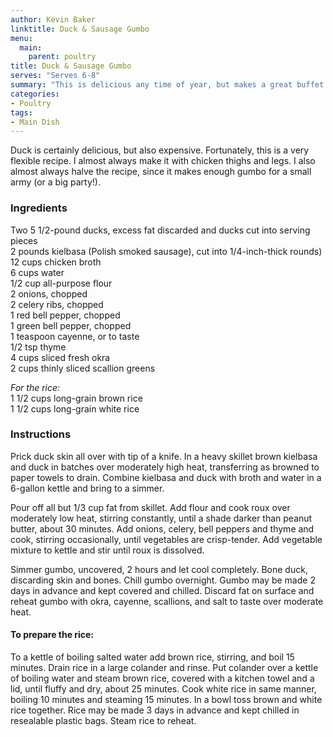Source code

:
 ```yaml
---
author: Kevin Baker
linktitle: Duck & Sausage Gumbo
menu:
  main:
    parent: poultry
title: Duck & Sausage Gumbo
serves: "Serves 6-8"
summary: "This is delicious any time of year, but makes a great buffet centerpiece for a holiday open house."
categories:
- Poultry
tags: 
- Main Dish
---
```

Duck is certainly delicious, but also expensive. Fortunately, this is a very flexible recipe. I almost always make it with chicken thighs and legs. I also almost always halve the recipe, since it makes enough gumbo for a small army (or a big party!).

### Ingredients

<div class="ingredient-list">

Two 5 1/2-pound ducks, excess fat discarded and ducks cut into serving pieces  
2 pounds kielbasa (Polish smoked sausage), cut into 1/4-inch-thick rounds)  
12 cups chicken broth  
6 cups water  
1/2 cup all-purpose flour  
2 onions, chopped  
2 celery ribs, chopped  
1 red bell pepper, chopped  
1 green bell pepper, chopped  
1 teaspoon cayenne, or to taste  
1/2 tsp thyme  
4 cups sliced fresh okra  
2 cups thinly sliced scallion greens  

*For the rice:*  
1 1/2 cups long-grain brown rice  
1 1/2 cups long-grain white rice  

</div>

### Instructions

Prick duck skin all over with tip of a knife. In a heavy skillet brown kielbasa and duck in batches over moderately high heat, transferring as browned to paper towels to drain. Combine kielbasa and duck with broth and water in a 6-gallon kettle and bring to a simmer.

Pour off all but 1/3 cup fat from skillet. Add flour and cook roux over moderately low heat, stirring constantly, until a shade darker than peanut butter, about 30 minutes. Add onions, celery, bell peppers and thyme and cook, stirring occasionally, until vegetables are crisp-tender. Add vegetable mixture to kettle and stir until roux is dissolved.

Simmer gumbo, uncovered, 2 hours and let cool completely. Bone duck, discarding skin and bones. Chill gumbo overnight. Gumbo may be made 2 days in advance and kept covered and chilled. Discard fat on surface and reheat gumbo with okra, cayenne, scallions, and salt to taste over moderate heat.

#### To prepare the rice: 
To a kettle of boiling salted water add brown rice, stirring, and boil 15 minutes. Drain rice in a large colander and rinse. Put colander over a kettle of boiling water and steam brown rice, covered with a kitchen towel and a lid, until fluffy and dry, about 25 minutes. Cook white rice in same manner, boiling 10 minutes and steaming 15 minutes. In a bowl toss brown and white rice together. Rice may be made 3 days in advance and kept chilled in resealable plastic bags. Steam rice to reheat.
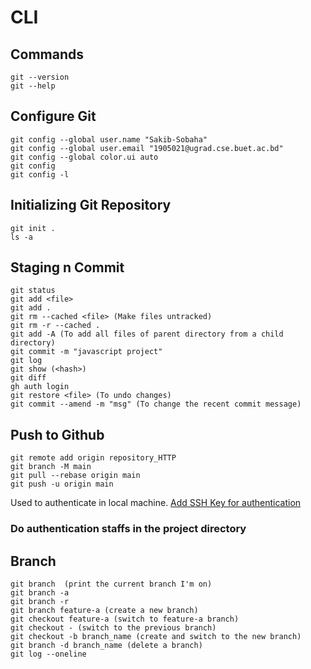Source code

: # CLI

## Commands
```
git --version
git --help
```
## Configure Git
```
git config --global user.name "Sakib-Sobaha"
git config --global user.email "1905021@ugrad.cse.buet.ac.bd"
git config --global color.ui auto
git config
git config -l
```
## Initializing Git Repository
```
git init .
ls -a
```
## Staging n Commit
```
git status
git add <file>
git add .
git rm --cached <file> (Make files untracked)
git rm -r --cached .
git add -A (To add all files of parent directory from a child directory)
git commit -m "javascript project"
git log
git show (<hash>)
git diff
gh auth login
git restore <file> (To undo changes)
git commit --amend -m "msg" (To change the recent commit message)
```

 ## Push to Github
 ```
git remote add origin repository_HTTP
git branch -M main
git pull --rebase origin main
git push -u origin main
```
Used to authenticate in local machine. [Add SSH Key for authentication](https://docs.github.com/en/authentication/connecting-to-github-with-ssh/adding-a-new-ssh-key-to-your-github-account)


### Do authentication staffs in the project directory

## Branch
```
git branch  (print the current branch I'm on)
git branch -a
git branch -r
git branch feature-a (create a new branch)
git checkout feature-a (switch to feature-a branch)
git checkout - (switch to the previous branch)
git checkout -b branch_name (create and switch to the new branch)
git branch -d branch_name (delete a branch)
git log --oneline
```

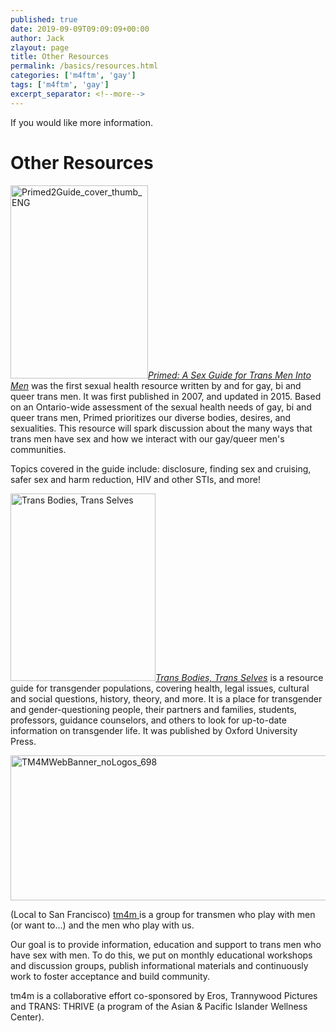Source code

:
 ```yaml
---
published: true
date: 2019-09-09T09:09:09+00:00
author: Jack
zlayout: page
title: Other Resources
permalink: /basics/resources.html
categories: ['m4ftm', 'gay']
tags: ['m4ftm', 'gay']
excerpt_separator: <!--more-->
---
```


If you would like more information.

<!--more-->

# Other Resources

<a href="http://www.queertransmen.org/sexual-health-resources"><img class=" size-full wp-image-993 alignleft" src="http://localhost:8888/wordpress/wp-content/uploads/2016/02/primed2guide_cover_thumb_eng.jpg" alt="Primed2Guide_cover_thumb_ENG" width="220" height="309" srcset="http://localhost:8888/wordpress/wp-content/uploads/2016/02/primed2guide_cover_thumb_eng.jpg 220w, http://localhost:8888/wordpress/wp-content/uploads/2016/02/primed2guide_cover_thumb_eng-214x300.jpg 214w" sizes="(max-width: 220px) 100vw, 220px" /></a>_<a href="http://www.queertransmen.org/sexual-health-resources">Primed: A Sex Guide for Trans Men Into Men</a>_ was the first sexual health resource written by and for gay, bi and queer trans men. It was first published in 2007, and updated in 2015. Based on an Ontario-wide assessment of the sexual health needs of gay, bi and queer trans men, Primed prioritizes our diverse bodies, desires, and sexualities. This resource will spark discussion about the many ways that trans men have sex and how we interact with our gay/queer men's communities.

Topics covered in the guide include: disclosure, finding sex and cruising, safer sex and harm reduction, HIV and other STIs, and more!

<a href="http://transbodies.com/"><img class="size-medium wp-image-1140 alignright" src="http://localhost:8888/wordpress/wp-content/uploads/2016/02/tbts-cover.jpg?w=232" alt="Trans Bodies, Trans Selves" width="232" height="300" srcset="http://localhost:8888/wordpress/wp-content/uploads/2016/02/tbts-cover.jpg 1159w, http://localhost:8888/wordpress/wp-content/uploads/2016/02/tbts-cover-232x300.jpg 232w, http://localhost:8888/wordpress/wp-content/uploads/2016/02/tbts-cover-768x994.jpg 768w, http://localhost:8888/wordpress/wp-content/uploads/2016/02/tbts-cover-791x1024.jpg 791w" sizes="(max-width: 232px) 100vw, 232px" /></a>_<a href="http://transbodies.com/">Trans Bodies, Trans Selves</a>_ is a resource guide for transgender populations, covering health, legal issues, cultural and social questions, history, theory, and more. It is a place for transgender and gender-questioning people, their partners and families, students, professors, guidance counselors, and others to look for up-to-date information on transgender life. It was published by Oxford University Press.

<a href="http://www.apiwellness.org/tm4m.html"><img class="alignnone size-full wp-image-1155" src="http://localhost:8888/wordpress/wp-content/uploads/2016/02/tm4mwebbanner_nologos_698.jpg" alt="TM4MWebBanner_noLogos_698" width="698" height="232" srcset="http://localhost:8888/wordpress/wp-content/uploads/2016/02/tm4mwebbanner_nologos_698.jpg 698w, http://localhost:8888/wordpress/wp-content/uploads/2016/02/tm4mwebbanner_nologos_698-300x100.jpg 300w" sizes="(max-width: 698px) 100vw, 698px" /></a>

(Local to San Francisco) <a href="http://www.apiwellness.org/tm4m.html">tm4m </a>is a group for transmen who play with men (or want to&#8230;) and the men who play with us.

Our goal is to provide information, education and support to trans men who have sex with men. To do this, we put on monthly educational workshops and discussion groups, publish informational materials and continuously work to foster acceptance and build community.

tm4m is a collaborative effort co-sponsored by Eros, Trannywood Pictures and TRANS: THRIVE (a program of the Asian & Pacific Islander Wellness Center).
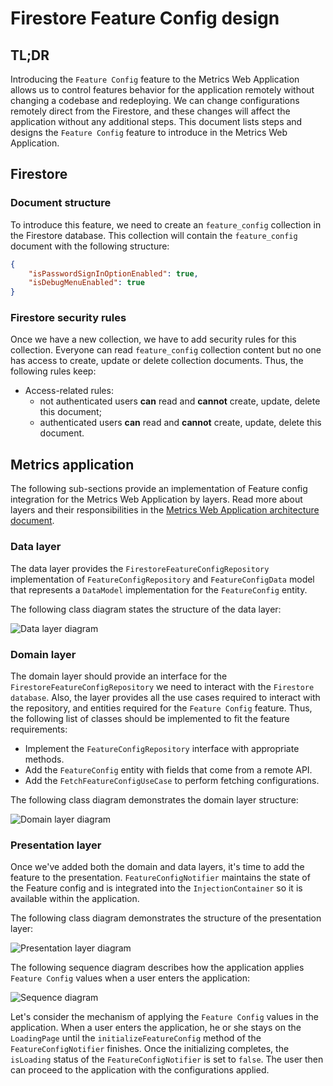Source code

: # Firestore Feature Config design

## TL;DR

Introducing the `Feature Config` feature to the Metrics Web Application allows us to control features behavior for the application remotely without changing a codebase and redeploying. 
We can change configurations remotely direct from the Firestore, and these changes will affect the application without any additional steps. 
This document lists steps and designs the `Feature Config` feature to introduce in the Metrics Web Application.

## Firestore

### Document structure

To introduce this feature, we need to create an `feature_config` collection in the Firestore database. This collection will contain the `feature_config` document with the following structure:

```json
{
    "isPasswordSignInOptionEnabled": true,
    "isDebugMenuEnabled": true
}
```

### Firestore security rules

Once we have a new collection, we have to add security rules for this collection. Everyone can read `feature_config` collection content but no one has access to create, update or delete collection documents. Thus, the following rules keep:

- Access-related rules:
    - not authenticated users **can** read and **cannot** create, update, delete this document; 
    - authenticated users **can** read and **cannot** create, update, delete this document.

## Metrics application

The following sub-sections provide an implementation of Feature config integration for the Metrics Web Application by layers. Read more about layers and their responsibilities in the [Metrics Web Application architecture document](https://github.com/platform-platform/monorepo/blob/rename_instant_config_to_feature_config/metrics/web/docs/01_metrics_web_application_architecture.md).

### Data layer

The data layer provides the `FirestoreFeatureConfigRepository` implementation of `FeatureConfigRepository` and `FeatureConfigData` model that represents a `DataModel` implementation for the `FeatureConfig` entity.

The following class diagram states the structure of the data layer:

![Data layer diagram](http://www.plantuml.com/plantuml/proxy?cache=no&fmt=svg&src=https://github.com/platform-platform/monorepo/raw/rename_instant_config_to_feature_config/metrics/web/docs/features/feature_config/diagrams/feature_config_data_layer_class_diagram.puml)

### Domain layer

The domain layer should provide an interface for the `FirestoreFeatureConfigRepository` we need to interact with the `Firestore database`. Also, the layer provides all the use cases required to interact with the repository, and entities required for the `Feature Config` feature. Thus, the following list of classes should be implemented to fit the feature requirements:

- Implement the `FeatureConfigRepository` interface with appropriate methods.
- Add the `FeatureConfig` entity with fields that come from a remote API.
- Add the `FetchFeatureConfigUseCase` to perform fetching configurations.

The following class diagram demonstrates the domain layer structure:

![Domain layer diagram](http://www.plantuml.com/plantuml/proxy?cache=no&fmt=svg&src=https://github.com/platform-platform/monorepo/raw/rename_instant_config_to_feature_config/metrics/web/docs/features/feature_config/diagrams/feature_config_domain_layer_class_diagram.puml)

### Presentation layer

Once we've added both the domain and data layers, it's time to add the feature to the presentation. `FeatureConfigNotifier` maintains the state of the Feature config and is integrated into the `InjectionContainer` so it is available within the application.

The following class diagram demonstrates the structure of the presentation layer:

![Presentation layer diagram](http://www.plantuml.com/plantuml/proxy?cache=no&fmt=svg&src=https://github.com/platform-platform/monorepo/raw/rename_instant_config_to_feature_config/metrics/web/docs/features/feature_config/diagrams/feature_config_presentation_layer_class_diagram.puml)

The following sequence diagram describes how the application applies `Feature Config` values when a user enters the application:

![Sequence diagram](http://www.plantuml.com/plantuml/proxy?cache=no&fmt=svg&src=https://github.com/platform-platform/monorepo/raw/rename_instant_config_to_feature_config/metrics/web/docs/features/feature_config/diagrams/feature_config_sequence_diagram.puml)

Let's consider the mechanism of applying the `Feature Config` values in the application. When a user enters the application, he or she stays on the `LoadingPage` until the `initializeFeatureConfig` method of the `FeatureConfigNotifier` finishes. Once the initializing completes, the `isLoading` status of the `FeatureConfigNotifier` is set to `false`. The user then can proceed to the application with the configurations applied.
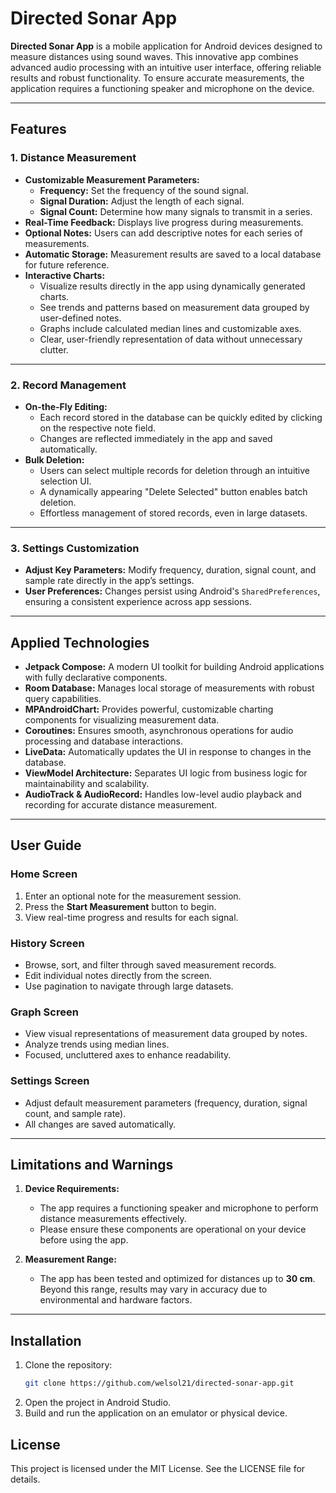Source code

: # Directed Sonar App

**Directed Sonar App** is a mobile application for Android devices designed to measure distances using sound waves. This innovative app combines advanced audio processing with an intuitive user interface, offering reliable results and robust functionality. To ensure accurate measurements, the application requires a functioning speaker and microphone on the device.

---

## Features

### 1. **Distance Measurement**
- **Customizable Measurement Parameters:**
  - **Frequency:** Set the frequency of the sound signal.
  - **Signal Duration:** Adjust the length of each signal.
  - **Signal Count:** Determine how many signals to transmit in a series.
- **Real-Time Feedback:** Displays live progress during measurements.
- **Optional Notes:** Users can add descriptive notes for each series of measurements.
- **Automatic Storage:** Measurement results are saved to a local database for future reference.
- **Interactive Charts:**
  - Visualize results directly in the app using dynamically generated charts.
  - See trends and patterns based on measurement data grouped by user-defined notes.
  - Graphs include calculated median lines and customizable axes.
  - Clear, user-friendly representation of data without unnecessary clutter.

---

### 2. **Record Management**
- **On-the-Fly Editing:**
  - Each record stored in the database can be quickly edited by clicking on the respective note field.
  - Changes are reflected immediately in the app and saved automatically.
- **Bulk Deletion:**
  - Users can select multiple records for deletion through an intuitive selection UI.
  - A dynamically appearing "Delete Selected" button enables batch deletion.
  - Effortless management of stored records, even in large datasets.

---

### 3. **Settings Customization**
- **Adjust Key Parameters:** Modify frequency, duration, signal count, and sample rate directly in the app’s settings.
- **User Preferences:** Changes persist using Android's `SharedPreferences`, ensuring a consistent experience across app sessions.

---

## Applied Technologies
- **Jetpack Compose:** A modern UI toolkit for building Android applications with fully declarative components.
- **Room Database:** Manages local storage of measurements with robust query capabilities.
- **MPAndroidChart:** Provides powerful, customizable charting components for visualizing measurement data.
- **Coroutines:** Ensures smooth, asynchronous operations for audio processing and database interactions.
- **LiveData:** Automatically updates the UI in response to changes in the database.
- **ViewModel Architecture:** Separates UI logic from business logic for maintainability and scalability.
- **AudioTrack & AudioRecord:** Handles low-level audio playback and recording for accurate distance measurement.

---

## User Guide

### Home Screen
1. Enter an optional note for the measurement session.
2. Press the **Start Measurement** button to begin.
3. View real-time progress and results for each signal.

### History Screen
- Browse, sort, and filter through saved measurement records.
- Edit individual notes directly from the screen.
- Use pagination to navigate through large datasets.

### Graph Screen
- View visual representations of measurement data grouped by notes.
- Analyze trends using median lines.
- Focused, uncluttered axes to enhance readability.

### Settings Screen
- Adjust default measurement parameters (frequency, duration, signal count, and sample rate).
- All changes are saved automatically.

---

## Limitations and Warnings

1. **Device Requirements:**
   - The app requires a functioning speaker and microphone to perform distance measurements effectively.
   - Please ensure these components are operational on your device before using the app.

2. **Measurement Range:**
   - The app has been tested and optimized for distances up to **30 cm**. Beyond this range, results may vary in accuracy due to environmental and hardware factors.

---

## Installation
1. Clone the repository:  
   ```bash
   git clone https://github.com/welsol21/directed-sonar-app.git
   ```
2. Open the project in Android Studio.
3. Build and run the application on an emulator or physical device.

## License

This project is licensed under the MIT License. See the LICENSE file for details.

AIM OF THE TASK | The reply should consist solely of the lines above from the one that has "- **Coroutines:** Ensures" through the one that has "### Home Screen", reproduced exactly.

EXERCISE OUTPUT |
- **Coroutines:** Ensures smooth, asynchronous operations for audio processing and database interactions.
- **LiveData:** Automatically updates the UI in response to changes in the database.
- **ViewModel Architecture:** Separates UI logic from business logic for maintainability and scalability.
- **AudioTrack & AudioRecord:** Handles low-level audio playback and recording for accurate distance measurement.

---

## User Guide

### Home Screen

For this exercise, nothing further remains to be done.